The found sets ${\mathcal{E}}_k$ can then be used to establish a state as defined later on in Equation (15).

2.2. Empirical Remaining-Useful-Lifetime Estimation

As we are concerned with the time between detecting a failure and the failure itself, we let the RUL be defined to be positive bound, i.e., $\mathrm{RUL}\in [0,\infty )$. Following the lead of probabilistic estimations of the remaining-useful-lifetime in literature, this section provides the missing detailed account for the underlying framework used in Herp et al. [9] for wind turbine bearing failure.

In this study, $\eta (t)$ is referred to as the hazard function and $H(t)$ is referred as to the cumulative hazard function.
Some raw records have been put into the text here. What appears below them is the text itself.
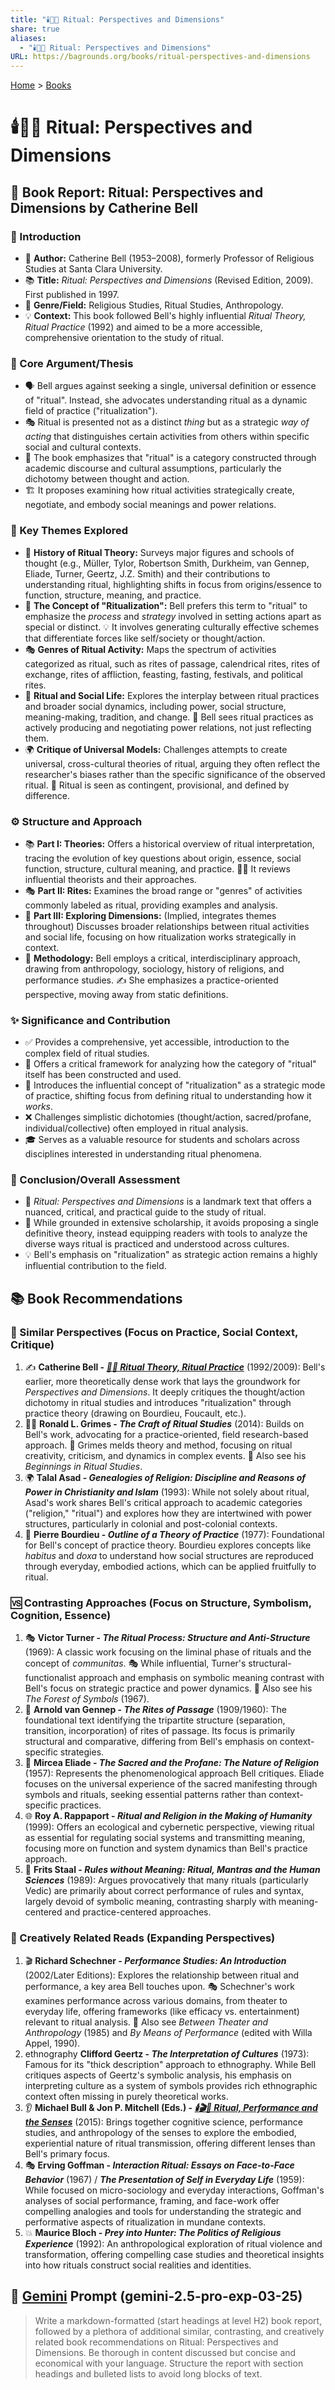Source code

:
 ```yaml
---
title: "🕯️👀📐 Ritual: Perspectives and Dimensions"
share: true
aliases:
  - "🕯️👀📐 Ritual: Perspectives and Dimensions"
URL: https://bagrounds.org/books/ritual-perspectives-and-dimensions
---
```

[Home](../index.md) > [Books](./index.md)  
# 🕯️👀📐 Ritual: Perspectives and Dimensions  
## 📖 Book Report: Ritual: Perspectives and Dimensions by Catherine Bell  
  
### 👤 Introduction  
  
* 👤 **Author:** Catherine Bell (1953–2008), formerly Professor of Religious Studies at Santa Clara University.  
* 📚 **Title:** *Ritual: Perspectives and Dimensions* (Revised Edition, 2009). First published in 1997.  
* 🔖 **Genre/Field:** Religious Studies, Ritual Studies, Anthropology.  
* 💡 **Context:** This book followed Bell's highly influential *Ritual Theory, Ritual Practice* (1992) and aimed to be a more accessible, comprehensive orientation to the study of ritual.  
  
### 🎯 Core Argument/Thesis  
  
* 🗣️ Bell argues against seeking a single, universal definition or essence of "ritual". Instead, she advocates understanding ritual as a dynamic field of practice ("ritualization").  
* 🎭 Ritual is presented not as a distinct *thing* but as a strategic *way of acting* that distinguishes certain activities from others within specific social and cultural contexts.  
* 🤔 The book emphasizes that "ritual" is a category constructed through academic discourse and cultural assumptions, particularly the dichotomy between thought and action.  
* 🏗️ It proposes examining how ritual activities strategically create, negotiate, and embody social meanings and power relations.  
  
### 🔑 Key Themes Explored  
  
* 📜 **History of Ritual Theory:** Surveys major figures and schools of thought (e.g., Müller, Tylor, Robertson Smith, Durkheim, van Gennep, Eliade, Turner, Geertz, J.Z. Smith) and their contributions to understanding ritual, highlighting shifts in focus from origins/essence to function, structure, meaning, and practice.  
* 🔄 **The Concept of "Ritualization":** Bell prefers this term to "ritual" to emphasize the *process* and *strategy* involved in setting actions apart as special or distinct. 💡 It involves generating culturally effective schemes that differentiate forces like self/society or thought/action.  
* 🎭 **Genres of Ritual Activity:** Maps the spectrum of activities categorized as ritual, such as rites of passage, calendrical rites, rites of exchange, rites of affliction, feasting, fasting, festivals, and political rites.  
* 🤝 **Ritual and Social Life:** Explores the interplay between ritual practices and broader social dynamics, including power, social structure, meaning-making, tradition, and change. 👑 Bell sees ritual practices as actively producing and negotiating power relations, not just reflecting them.  
* 🌍 **Critique of Universal Models:** Challenges attempts to create universal, cross-cultural theories of ritual, arguing they often reflect the researcher's biases rather than the specific significance of the observed ritual. 📍 Ritual is seen as contingent, provisional, and defined by difference.  
  
### ⚙️ Structure and Approach  
  
* 📚 **Part I: Theories:** Offers a historical overview of ritual interpretation, tracing the evolution of key questions about origin, essence, social function, structure, cultural meaning, and practice. 👨‍🏫 It reviews influential theorists and their approaches.  
* 🎭 **Part II: Rites:** Examines the broad range or "genres" of activities commonly labeled as ritual, providing examples and analysis.  
* 🧭 **Part III: Exploring Dimensions:** (Implied, integrates themes throughout) Discusses broader relationships between ritual activities and social life, focusing on how ritualization works strategically in context.  
* 🔬 **Methodology:** Bell employs a critical, interdisciplinary approach, drawing from anthropology, sociology, history of religions, and performance studies. ✍️ She emphasizes a practice-oriented perspective, moving away from static definitions.  
  
### ✨ Significance and Contribution  
  
* ✅ Provides a comprehensive, yet accessible, introduction to the complex field of ritual studies.  
* 🔎 Offers a critical framework for analyzing how the category of "ritual" itself has been constructed and used.  
* 🚀 Introduces the influential concept of "ritualization" as a strategic mode of practice, shifting focus from defining ritual to understanding how it *works*.  
* ❌ Challenges simplistic dichotomies (thought/action, sacred/profane, individual/collective) often employed in ritual analysis.  
* 🎓 Serves as a valuable resource for students and scholars across disciplines interested in understanding ritual phenomena.  
  
### 🏁 Conclusion/Overall Assessment  
  
* 🌟 *Ritual: Perspectives and Dimensions* is a landmark text that offers a nuanced, critical, and practical guide to the study of ritual.  
* 🧠 While grounded in extensive scholarship, it avoids proposing a single definitive theory, instead equipping readers with tools to analyze the diverse ways ritual is practiced and understood across cultures.  
* 💡 Bell's emphasis on "ritualization" as strategic action remains a highly influential contribution to the field.  
  
## 📚 Book Recommendations  
  
### 🤝 Similar Perspectives (Focus on Practice, Social Context, Critique)  
  
1. ✍️ **Catherine Bell - *[🙏🔄 Ritual Theory, Ritual Practice](./ritual-theory-ritual-practice.md)*** (1992/2009): Bell's earlier, more theoretically dense work that lays the groundwork for *Perspectives and Dimensions*. It deeply critiques the thought/action dichotomy in ritual studies and introduces "ritualization" through practice theory (drawing on Bourdieu, Foucault, etc.).  
2. 🧑‍🏫 **Ronald L. Grimes - *The Craft of Ritual Studies*** (2014): Builds on Bell's work, advocating for a practice-oriented, field research-based approach. 🧪 Grimes melds theory and method, focusing on ritual creativity, criticism, and dynamics in complex events. 📖 Also see his *Beginnings in Ritual Studies*.  
3. 🌍 **Talal Asad - *Genealogies of Religion: Discipline and Reasons of Power in Christianity and Islam*** (1993): While not solely about ritual, Asad's work shares Bell's critical approach to academic categories ("religion," "ritual") and explores how they are intertwined with power structures, particularly in colonial and post-colonial contexts.  
4. 🧠 **Pierre Bourdieu - *Outline of a Theory of Practice*** (1977): Foundational for Bell's concept of practice theory. Bourdieu explores concepts like *habitus* and *doxa* to understand how social structures are reproduced through everyday, embodied actions, which can be applied fruitfully to ritual.  
  
### 🆚 Contrasting Approaches (Focus on Structure, Symbolism, Cognition, Essence)  
  
1. 🎭 **Victor Turner - *The Ritual Process: Structure and Anti-Structure*** (1969): A classic work focusing on the liminal phase of rituals and the concept of *communitas*. 🎭 While influential, Turner's structural-functionalist approach and emphasis on symbolic meaning contrast with Bell's focus on strategic practice and power dynamics. 📖 Also see his *The Forest of Symbols* (1967).  
2. 📜 **Arnold van Gennep - *The Rites of Passage*** (1909/1960): The foundational text identifying the tripartite structure (separation, transition, incorporation) of rites of passage. Its focus is primarily structural and comparative, differing from Bell's emphasis on context-specific strategies.  
3. 🌟 **Mircea Eliade - *The Sacred and the Profane: The Nature of Religion*** (1957): Represents the phenomenological approach Bell critiques. Eliade focuses on the universal experience of the sacred manifesting through symbols and rituals, seeking essential patterns rather than context-specific practices.  
4. 🌐 **Roy A. Rappaport - *Ritual and Religion in the Making of Humanity*** (1999): Offers an ecological and cybernetic perspective, viewing ritual as essential for regulating social systems and transmitting meaning, focusing more on function and system dynamics than Bell's practice approach.  
5. 🤔 **Frits Staal - *Rules without Meaning: Ritual, Mantras and the Human Sciences*** (1989): Argues provocatively that many rituals (particularly Vedic) are primarily about correct performance of rules and syntax, largely devoid of symbolic meaning, contrasting sharply with meaning-centered and practice-centered approaches.  
  
### 🎨 Creatively Related Reads (Expanding Perspectives)  
  
1. 🎬 **Richard Schechner - *Performance Studies: An Introduction*** (2002/Later Editions): Explores the relationship between ritual and performance, a key area Bell touches upon. 🎭 Schechner's work examines performance across various domains, from theater to everyday life, offering frameworks (like efficacy vs. entertainment) relevant to ritual analysis. 📖 Also see *Between Theater and Anthropology* (1985) and *By Means of Performance* (edited with Willa Appel, 1990).  
2. ethnography **Clifford Geertz - *The Interpretation of Cultures*** (1973): Famous for its "thick description" approach to ethnography. While Bell critiques aspects of Geertz's symbolic analysis, his emphasis on interpreting culture as a system of symbols provides rich ethnographic context often missing in purely theoretical works.  
3. 👂 **Michael Bull & Jon P. Mitchell (Eds.) - *[🕯️🎬👃 Ritual, Performance and the Senses](./ritual-performance-and-the-senses.md)*** (2015): Brings together cognitive science, performance studies, and anthropology of the senses to explore the embodied, experiential nature of ritual transmission, offering different lenses than Bell's primary focus.  
4. 🎭 **Erving Goffman - *Interaction Ritual: Essays on Face-to-Face Behavior*** (1967) / ***The Presentation of Self in Everyday Life*** (1959): While focused on micro-sociology and everyday interactions, Goffman's analyses of social performance, framing, and face-work offer compelling analogies and tools for understanding the strategic and performative aspects of ritualization in mundane contexts.  
5. 💥 **Maurice Bloch - *Prey into Hunter: The Politics of Religious Experience*** (1992): An anthropological exploration of ritual violence and transformation, offering compelling case studies and theoretical insights into how rituals construct social realities and identities.  
  
## 💬 [Gemini](../software/gemini.md) Prompt (gemini-2.5-pro-exp-03-25)  
> Write a markdown-formatted (start headings at level H2) book report, followed by a plethora of additional similar, contrasting, and creatively related book recommendations on Ritual: Perspectives and Dimensions. Be thorough in content discussed but concise and economical with your language. Structure the report with section headings and bulleted lists to avoid long blocks of text.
Following textbooks on survival analysis [26], $H(t)$ leads to a cumulative distribution function for a positive random variable RUL:

$$\begin{array}{cc}\hfill \mathbb{P}(\mathrm{RUL}\le t)& =1-\exp \left(-{\int }_0^t\eta (w)dw\right)=1-e^{-H(t)},\hfill \end{array}$$

(2)

and a probability density function:

$$\begin{array}{cc}\hfill \mathbb{P}(t)& =\frac{\partial }{\partial t}\mathbb{P}(\mathrm{RUL}\le t)=\frac{\partial }{\partial t}\left(1-e^{-H(t)}\right)=e^{-H(t)}\eta (t).\hfill \end{array}$$

(3)

As a consequence, for each cumulative distribution function, $\mathbb{P}(\mathrm{RUL}\le t)$, there exists $H(t)$ such that $H(t)=-\log (1-\mathbb{P}(\mathrm{RUL}\le t))$. In terms of remaining-useful-lifetime, large values of the hazard function indicate a higher chance of an failure to occur up to the current time, i.e., higher failure rate in terms of fault prediction. For the remainder of the study, the focus will be on the right tail of the distribution under consideration, which will define the RUL distribution [26]:

$$\begin{array}{c}\hfill L(t)=1-\mathbb{P}(\mathrm{RUL}\le t)=e^{-H(t)}.\end{array}$$

(4)

As the time it takes to observe the remaining-useful-lifetime is the remaining lifetime of the wind turbine itself, the true remaining-useful-lifetime, $\widehat{\mathrm{RUL}}$, cannot be observed until it is too late. This premise is known as censored observations in survival analysis [26]. Let RUL be some positive random variable indicating the remaining-useful-lifetime. An observation of RUL is said to be censored whenever it has been observed point wise. In this framework one might distinguish between true $\widehat{\mathrm{RUL}}$ and observed RUL. The true $\widehat{\mathrm{RUL}}$ is always contained in the observation. When $\widehat{\mathrm{RUL}}$ equals the observed value, the process is referred to as non-censored. More specifically we distinguish between (i): right censored data $\Delta =1$, such that RUL is know to be above a threshold t (i.e., $\mathrm{RUL}\in (t,\infty )$), and (ii) non-censored $\Delta =0$, when $\widehat{\mathrm{RUL}}$ equals the observed value (i.e., $\mathrm{RUL}=t$). Censoring the remaining-useful-lifetime of wind turbine prohibits simply using the mean value of the already failed wind turbines, as this will lead to underestimating the RUL.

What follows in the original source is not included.